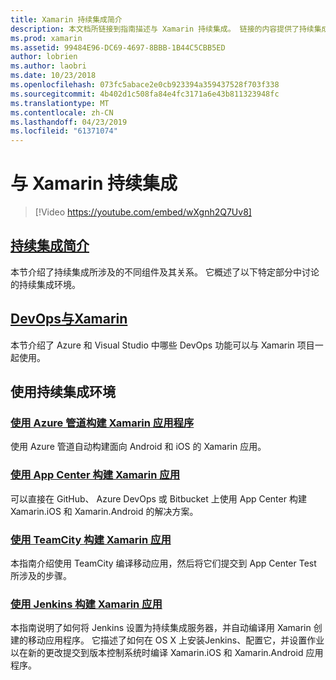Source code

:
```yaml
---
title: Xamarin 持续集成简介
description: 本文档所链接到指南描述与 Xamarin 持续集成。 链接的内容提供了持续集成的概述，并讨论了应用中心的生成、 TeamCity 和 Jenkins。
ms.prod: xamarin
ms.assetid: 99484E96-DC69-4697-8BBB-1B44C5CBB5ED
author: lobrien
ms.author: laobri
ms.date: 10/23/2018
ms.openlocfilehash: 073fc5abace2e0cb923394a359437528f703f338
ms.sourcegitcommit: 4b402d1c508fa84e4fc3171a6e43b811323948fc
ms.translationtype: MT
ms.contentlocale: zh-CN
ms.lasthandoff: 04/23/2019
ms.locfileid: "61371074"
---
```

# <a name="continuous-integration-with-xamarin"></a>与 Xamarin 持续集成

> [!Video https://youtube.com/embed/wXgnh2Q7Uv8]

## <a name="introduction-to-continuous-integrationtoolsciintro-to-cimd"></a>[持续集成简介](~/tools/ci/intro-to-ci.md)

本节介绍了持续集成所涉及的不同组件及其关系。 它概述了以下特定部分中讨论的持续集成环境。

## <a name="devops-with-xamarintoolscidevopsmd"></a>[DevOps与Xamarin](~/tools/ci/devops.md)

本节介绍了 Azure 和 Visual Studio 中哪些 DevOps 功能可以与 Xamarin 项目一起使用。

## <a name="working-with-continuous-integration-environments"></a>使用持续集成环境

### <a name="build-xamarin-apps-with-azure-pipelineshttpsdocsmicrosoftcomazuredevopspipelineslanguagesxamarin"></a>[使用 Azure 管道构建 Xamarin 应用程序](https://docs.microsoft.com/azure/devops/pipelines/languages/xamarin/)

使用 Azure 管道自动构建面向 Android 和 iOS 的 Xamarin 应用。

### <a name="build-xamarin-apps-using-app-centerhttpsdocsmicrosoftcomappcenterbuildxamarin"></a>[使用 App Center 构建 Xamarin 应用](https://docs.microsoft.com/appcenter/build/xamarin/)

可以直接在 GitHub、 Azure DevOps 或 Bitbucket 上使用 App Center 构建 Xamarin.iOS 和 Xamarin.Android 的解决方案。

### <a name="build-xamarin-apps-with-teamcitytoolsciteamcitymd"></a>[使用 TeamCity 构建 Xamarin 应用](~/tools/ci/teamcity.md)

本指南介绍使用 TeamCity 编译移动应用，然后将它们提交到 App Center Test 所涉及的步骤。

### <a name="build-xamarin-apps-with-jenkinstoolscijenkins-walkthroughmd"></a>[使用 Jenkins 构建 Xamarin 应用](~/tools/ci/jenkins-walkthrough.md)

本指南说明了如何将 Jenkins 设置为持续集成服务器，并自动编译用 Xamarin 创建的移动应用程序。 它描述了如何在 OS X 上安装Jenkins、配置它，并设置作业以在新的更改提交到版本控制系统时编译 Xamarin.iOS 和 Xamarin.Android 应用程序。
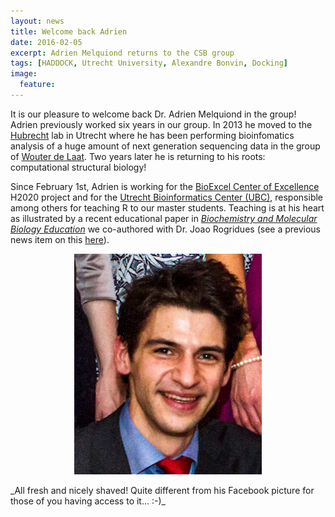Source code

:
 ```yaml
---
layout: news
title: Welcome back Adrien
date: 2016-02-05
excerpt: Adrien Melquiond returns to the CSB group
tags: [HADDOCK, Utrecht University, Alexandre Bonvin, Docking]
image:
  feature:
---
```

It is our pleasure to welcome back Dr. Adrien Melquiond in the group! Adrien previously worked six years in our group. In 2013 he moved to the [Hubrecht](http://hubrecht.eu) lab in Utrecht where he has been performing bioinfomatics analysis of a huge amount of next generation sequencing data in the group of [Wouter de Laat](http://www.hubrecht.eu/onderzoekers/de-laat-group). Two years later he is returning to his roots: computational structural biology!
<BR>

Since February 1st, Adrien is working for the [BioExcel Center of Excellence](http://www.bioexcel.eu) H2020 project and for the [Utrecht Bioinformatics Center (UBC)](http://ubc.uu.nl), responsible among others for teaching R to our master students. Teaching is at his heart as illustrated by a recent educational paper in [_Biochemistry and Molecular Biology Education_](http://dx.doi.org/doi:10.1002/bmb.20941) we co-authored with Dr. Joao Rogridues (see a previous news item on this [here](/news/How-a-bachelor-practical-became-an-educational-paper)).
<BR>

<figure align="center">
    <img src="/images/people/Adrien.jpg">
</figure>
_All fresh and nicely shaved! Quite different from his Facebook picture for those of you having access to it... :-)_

◆ ◆ ◆ ◆ ◆ ◆ ◆

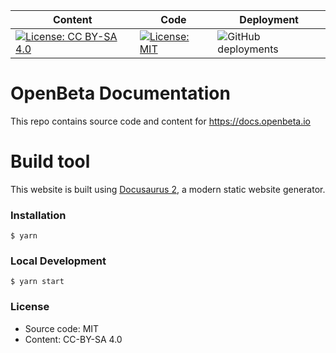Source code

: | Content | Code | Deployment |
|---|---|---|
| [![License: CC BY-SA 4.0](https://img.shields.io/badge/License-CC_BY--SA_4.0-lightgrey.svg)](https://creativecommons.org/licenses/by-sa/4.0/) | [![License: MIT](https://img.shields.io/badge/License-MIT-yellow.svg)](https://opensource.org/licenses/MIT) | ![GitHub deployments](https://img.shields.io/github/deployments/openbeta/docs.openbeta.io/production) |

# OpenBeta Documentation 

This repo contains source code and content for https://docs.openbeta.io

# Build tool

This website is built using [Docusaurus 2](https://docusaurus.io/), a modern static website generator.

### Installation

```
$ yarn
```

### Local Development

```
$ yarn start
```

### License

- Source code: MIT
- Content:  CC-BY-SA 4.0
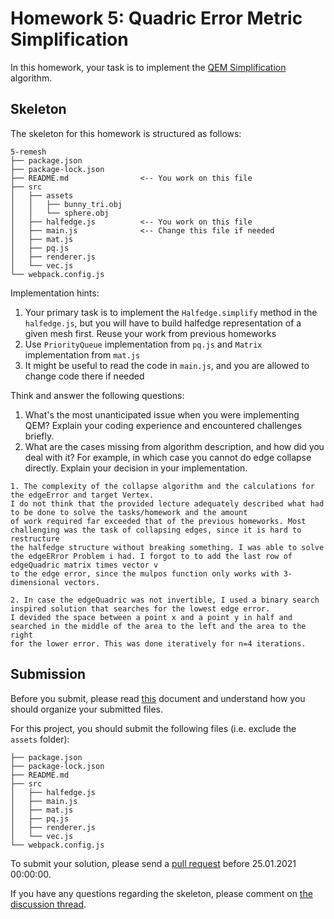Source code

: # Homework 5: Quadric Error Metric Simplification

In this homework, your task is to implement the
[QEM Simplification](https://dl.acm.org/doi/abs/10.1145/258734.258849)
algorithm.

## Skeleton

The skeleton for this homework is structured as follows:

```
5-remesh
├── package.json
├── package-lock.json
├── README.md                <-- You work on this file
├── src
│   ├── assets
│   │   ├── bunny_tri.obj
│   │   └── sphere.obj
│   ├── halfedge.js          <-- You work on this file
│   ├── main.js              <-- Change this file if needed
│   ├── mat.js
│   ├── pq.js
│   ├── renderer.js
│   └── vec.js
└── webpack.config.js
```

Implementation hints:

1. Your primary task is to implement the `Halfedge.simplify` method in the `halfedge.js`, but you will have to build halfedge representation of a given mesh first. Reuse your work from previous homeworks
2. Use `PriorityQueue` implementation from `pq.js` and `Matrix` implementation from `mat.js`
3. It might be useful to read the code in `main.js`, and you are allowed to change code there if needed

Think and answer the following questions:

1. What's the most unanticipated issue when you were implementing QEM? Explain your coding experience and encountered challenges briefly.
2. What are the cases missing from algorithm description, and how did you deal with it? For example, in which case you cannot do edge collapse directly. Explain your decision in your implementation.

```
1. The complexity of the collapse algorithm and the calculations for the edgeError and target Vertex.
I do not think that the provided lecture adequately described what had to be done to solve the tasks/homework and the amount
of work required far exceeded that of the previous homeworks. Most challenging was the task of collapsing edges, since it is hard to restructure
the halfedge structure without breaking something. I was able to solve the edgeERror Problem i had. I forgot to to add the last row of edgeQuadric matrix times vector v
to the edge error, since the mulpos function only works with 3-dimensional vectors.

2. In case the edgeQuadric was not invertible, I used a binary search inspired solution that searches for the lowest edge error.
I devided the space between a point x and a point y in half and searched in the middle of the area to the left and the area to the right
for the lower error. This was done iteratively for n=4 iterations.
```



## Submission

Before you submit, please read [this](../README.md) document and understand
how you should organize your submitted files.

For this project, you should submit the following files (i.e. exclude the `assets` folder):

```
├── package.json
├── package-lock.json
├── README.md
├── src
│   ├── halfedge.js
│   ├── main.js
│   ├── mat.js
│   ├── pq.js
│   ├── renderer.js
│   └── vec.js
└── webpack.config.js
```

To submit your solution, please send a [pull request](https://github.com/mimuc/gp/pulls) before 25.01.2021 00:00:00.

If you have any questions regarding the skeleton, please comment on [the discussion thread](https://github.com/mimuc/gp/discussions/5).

◆ ◆ ◆ ◆ ◆ ◆ ◆

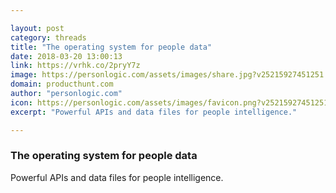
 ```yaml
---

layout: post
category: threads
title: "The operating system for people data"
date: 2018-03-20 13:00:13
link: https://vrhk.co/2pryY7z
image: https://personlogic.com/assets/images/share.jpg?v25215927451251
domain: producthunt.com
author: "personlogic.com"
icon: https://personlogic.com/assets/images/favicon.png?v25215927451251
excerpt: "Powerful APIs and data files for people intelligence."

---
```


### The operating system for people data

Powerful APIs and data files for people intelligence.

◆ ◆ ◆ ◆ ◆ ◆ ◆

Reproduce each line from the listing above that includes the word "done".

I do not think that the provided lecture adequately described what had to be done to solve the tasks/homework and the amount
for the lower error. This was done iteratively for n=4 iterations.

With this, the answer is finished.